Logistic regression showed that only RDW-SD (P = 0.006; odds ratio [OR] = 1.148) and sodium levels (P = 0.012; OR = 1.094) were significantly linked to discharge status, with higher values associated with increased mortality risk [Table 2]. Other variables, including WBC, neutrophils, NLR, RBS, urea, and creatinine, were not significant predictors, though neutrophils and creatinine showed a slight trend toward higher risk. The model explained 19.7% of the variation in discharge outcomes, highlighting RDW-SD as a key hematological predictor of mortality in hemorrhagic stroke patients.
DISCUSSION
This study assessed the predictive value of hematological and biochemical markers in hemorrhagic stroke, focusing on functional outcomes and in-hospital mortality. Routine parameters such as RDW-SD, NLR, and serum sodium, showed significant prognostic potential, which is particularly valuable in regions with limited access to advanced diagnostics, such as East Kalimantan.[12]

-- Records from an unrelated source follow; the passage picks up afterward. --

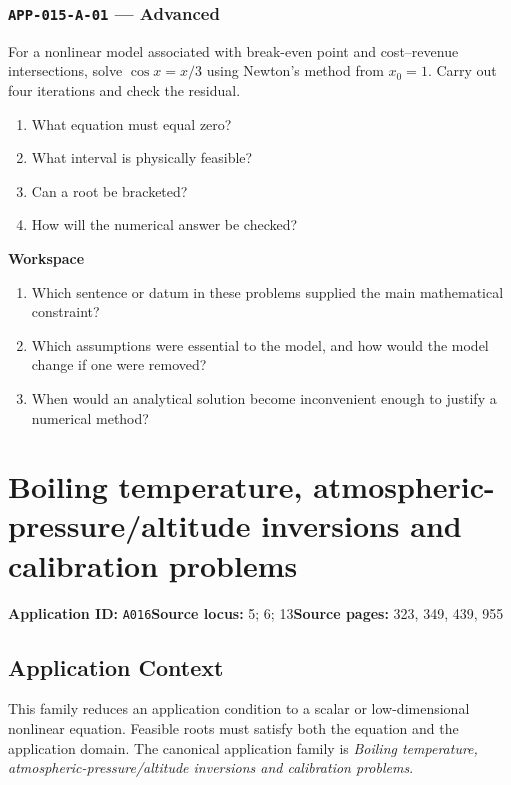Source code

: \documentclass[11pt]{book}
\newcommand{\pid}[1]{\texttt{#1}}
\newcommand{\workspace}{\par\vspace{0.7in}\hrulefill\par\vspace{0.55in}\hrulefill\par}
\begin{document}
\subsection*{\pid{APP-015-A-01} — Advanced}
\begin{problembox}
For a nonlinear model associated with break-even point and cost–revenue intersections, solve $\cos x=x/3$ using Newton's method from $x_0=1$. Carry out four iterations and check the residual.
\end{problembox}
\begin{promptbox}\begin{enumerate}
\item What equation must equal zero?
\item What interval is physically feasible?
\item Can a root be bracketed?
\item How will the numerical answer be checked?
\end{enumerate}\end{promptbox}
\textbf{Workspace}\workspace
\begin{reflectionbox}\begin{enumerate}
\item Which sentence or datum in these problems supplied the main mathematical constraint?
\item Which assumptions were essential to the model, and how would the model change if one were removed?
\item When would an analytical solution become inconvenient enough to justify a numerical method?
\end{enumerate}\end{reflectionbox}
\chapter{Boiling temperature, atmospheric-pressure/altitude inversions and calibration problems}\label{app:A016}
\textbf{Application ID:} \pid{A016}\quad \textbf{Source locus:} 5; 6; 13\quad \textbf{Source pages:} 323, 349, 439, 955
\section*{Application Context}
This family reduces an application condition to a scalar or low-dimensional nonlinear equation. Feasible roots must satisfy both the equation and the application domain. The canonical application family is \emph{Boiling temperature, atmospheric-pressure/altitude inversions and calibration problems}.
\end{document}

RDW-SD emerged as the strongest independent predictor, significantly linked to lower Barthel Index scores and higher mortality. This marker reflects red cell size variability associated with inflammation, oxidative stress, and bone marrow activity, factors that may worsen secondary brain injury. Its superior predictive power over the RDW-coefficient of variation is likely because RDW-SD is not normalized to mean corpuscular volume, making it more sensitive to acute changes.[12]
NLR also proved important, particularly in predicting mortality, as high levels indicate an imbalance toward innate immune activation and suppressed adaptive immunity, contributing to worse outcomes.[8,13] The decision tree analysis identified that patients with RDW-SD >41.5 and NLR >8.9 faced nearly 46% in-hospital mortality, underscoring their potential as early warning markers.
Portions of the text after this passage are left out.